Vou me atrever a resgatar esse debate porque considero essa discussão polêmica – e constrangedora – inesgotada.

A retirada do atendimento aos agressores, como medida que compete à Coordenadoria da Mulher considerou a escassez de verbas e a prioridade em defender as questões relacionadas à mulher. Além disso, a prestação de serviços para esses homens poderia ser de responsabilidade de outra Coordenadoria. Assunto encerrado. Será?

Posso concordar com os argumentos colocados, mas acho necessário trazer o incômodo à tona mais e mais vezes: como são os serviços oferecidos para os agressores? Existe uma abordagem de gênero?

Estudos recentes foram atrás da resposta e descobriram que não. Dependendo do entendimento do que causa a agressão o serviço oferecido pode tratar de tudo, menos da violência de gênero. Exemplo: se o agressor for considerado com algum transtorno mental pode receber um tratamento medicamentoso ou se for considerado dependente químico pode fazer tratamento específico para o vício. Mas a violência tem gênero, não é isso?

Diante de tanta brutalidade é compreensível que enfatizemos a prisão e não se queira ouvir falar das especificidades dos agressores. Mas se esse debate não for feito por mulheres, que rumo vai tomar?

As medidas criminais são imprescindíveis, mas não suficientes. A maior parte dos processos contra os homens são abandonados. Questões como medo, dependência financeira e psicológica são apontadas como as possíveis razões para isso. Mesmo mudando as leis, capacitando os profissionais para o atendimento e oferecendo um auxílio à mulher (renda, casa de passagem, abrigo etc.), não se pode desconsiderar que as partes envolvidas não são seres genéricos. Têm história, sentimentos contraditórios e, possivelmente, um histórico de violência.

Sendo assim, se largarmos o debate sobre os agressores, considerando como uma questão fora da plataforma de luta podemos acabar com um tiro no pé. Permitiremos que se troque “O machismo mata” por “O álcool mata”? E se quem sofrer a violência for majoritariamente mulheres é...coincidência?Pessoa mais próxima?

Se o tratamento não tiver nada a ver com a causa que apontamos nada poderá ser re-significado. O ciclo de violência não será interrompido.
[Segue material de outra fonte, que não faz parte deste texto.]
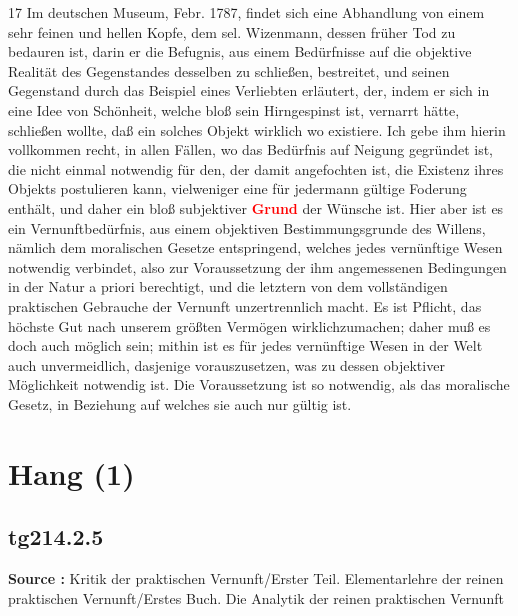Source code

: \documentclass[a4paper,12pt,twoside]{book}
\newcommand{\match}[1]{\textcolor{red}{\textbf{#1}}}
\newcommand{\unnumberedsection}[1]{
	\section*{#1}
	\addcontentsline{toc}{section}{#1}
	\markright{#1}
}
\begin{document}
	17 Im deutschen Museum, Febr. 1787, findet sich eine Abhandlung von einem sehr feinen und hellen Kopfe, dem sel. Wizenmann, dessen früher Tod zu bedauren ist, darin er die Befugnis, aus einem Bedürfnisse auf die objektive Realität des Gegenstandes desselben zu schließen, bestreitet, und seinen Gegenstand durch das Beispiel eines Verliebten erläutert, der, indem er sich in eine Idee von Schönheit, welche bloß sein Hirngespinst ist, vernarrt hätte, schließen wollte, daß ein solches Objekt wirklich wo existiere. Ich gebe ihm hierin vollkommen recht, in allen Fällen, wo das Bedürfnis auf Neigung gegründet ist, die nicht einmal notwendig für den, der damit angefochten ist, die Existenz ihres Objekts postulieren kann, vielweniger eine für jedermann gültige Foderung enthält, und daher ein bloß subjektiver \match{Grund} der Wünsche ist. Hier aber ist es ein Vernunftbedürfnis, aus einem objektiven Bestimmungsgrunde des Willens, nämlich dem moralischen Gesetze entspringend, welches jedes vernünftige Wesen notwendig verbindet, also zur Voraussetzung der ihm angemessenen Bedingungen in der Natur a priori berechtigt, und die letztern von dem vollständigen praktischen Gebrauche der Vernunft unzertrennlich macht. Es ist Pflicht, das höchste Gut nach unserem größten Vermögen wirklichzumachen; daher muß es doch auch möglich sein; mithin ist es für jedes vernünftige Wesen in der Welt auch unvermeidlich, dasjenige vorauszusetzen, was zu dessen objektiver Möglichkeit notwendig ist. Die Voraussetzung ist so notwendig, als das moralische Gesetz, in Beziehung auf welches sie auch nur gültig ist. 
	
	\unnumberedsection{Hang (1)} 
	\subsection*{tg214.2.5} 
	\textbf{Source : }Kritik der praktischen Vernunft/Erster Teil. Elementarlehre der reinen praktischen Vernunft/Erstes Buch. Die Analytik der reinen praktischen Vernunft\\  
	
\end{document}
Se é verdade que a mulher tem potencial para a transformação como, por exemplo,  conscientizar-se sobre a sua condição e romper com a violência também devemos aceitar que o homem também tem chances de mudar. Se é verdade que o ser humano se constitui em relação então devemos aceitar a  possibilidade de re-significações a partir de um outro que ajude a pensar  as questões de gênero. Defendemos as propagandas anti-violência contra a mulher não apenas para serem vistas e mudar concepções de mulheres.

Por fim, se cristalizarmos o agressor no papel de monstro incurável também devemos aceitar que a mulher é uma vítima eternamente passiva. Não é nisso que acreditamos, certo?
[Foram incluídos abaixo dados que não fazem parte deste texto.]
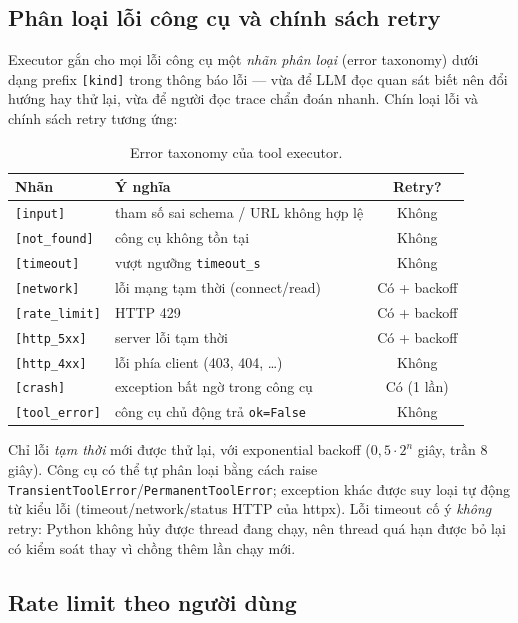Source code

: \subsection{Phân loại lỗi công cụ và chính sách retry}
\label{sec:ky-thuat-taxonomy}

Executor gắn cho mọi lỗi công cụ một \emph{nhãn phân loại} (error taxonomy)
dưới dạng prefix \texttt{[kind]} trong thông báo lỗi --- vừa để LLM đọc quan
sát biết nên đổi hướng hay thử lại, vừa để người đọc trace chẩn đoán nhanh.
Chín loại lỗi và chính sách retry tương ứng:

\begin{table}[ht]
\centering
\caption{Error taxonomy của tool executor.}
\label{tab:error-taxonomy}
\begin{tabular}{llc}
\toprule
Nhãn & Ý nghĩa & Retry? \\
\midrule
\texttt{[input]}      & tham số sai schema / URL không hợp lệ & Không \\
\texttt{[not\_found]}  & công cụ không tồn tại                & Không \\
\texttt{[timeout]}    & vượt ngưỡng \texttt{timeout\_s}       & Không \\
\texttt{[network]}    & lỗi mạng tạm thời (connect/read)      & Có + backoff \\
\texttt{[rate\_limit]} & HTTP 429                             & Có + backoff \\
\texttt{[http\_5xx]}   & server lỗi tạm thời                  & Có + backoff \\
\texttt{[http\_4xx]}   & lỗi phía client (403, 404, \dots)    & Không \\
\texttt{[crash]}      & exception bất ngờ trong công cụ       & Có (1 lần) \\
\texttt{[tool\_error]} & công cụ chủ động trả \texttt{ok=False} & Không \\
\bottomrule
\end{tabular}
\end{table}

Chỉ lỗi \emph{tạm thời} mới được thử lại, với exponential backoff
($0{,}5 \cdot 2^{n}$ giây, trần 8 giây). Công cụ có thể tự phân loại bằng
cách raise \texttt{TransientToolError}/\texttt{PermanentToolError}; exception
khác được suy loại tự động từ kiểu lỗi (timeout/network/status HTTP của
httpx). Lỗi timeout cố ý \emph{không} retry: Python không hủy được thread
đang chạy, nên thread quá hạn được bỏ lại có kiểm soát thay vì chồng thêm
lần chạy mới.

\subsection{Rate limit theo người dùng}
\label{sec:ky-thuat-ratelimit}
Para combater os ideais da masculinidade hegemônica que ainda reinam no imaginário social, devemos percorrer muitos caminhos. Não são todos os homens que concordam e propagam a violência, mas aqueles que o fazem merecem ser combatidos, ou melhor, tratados.

Independentemente do órgão que se responsabilizar pelos atendimentos aos agressores uma coisa deve ficar clara: essa discussão também é nossa.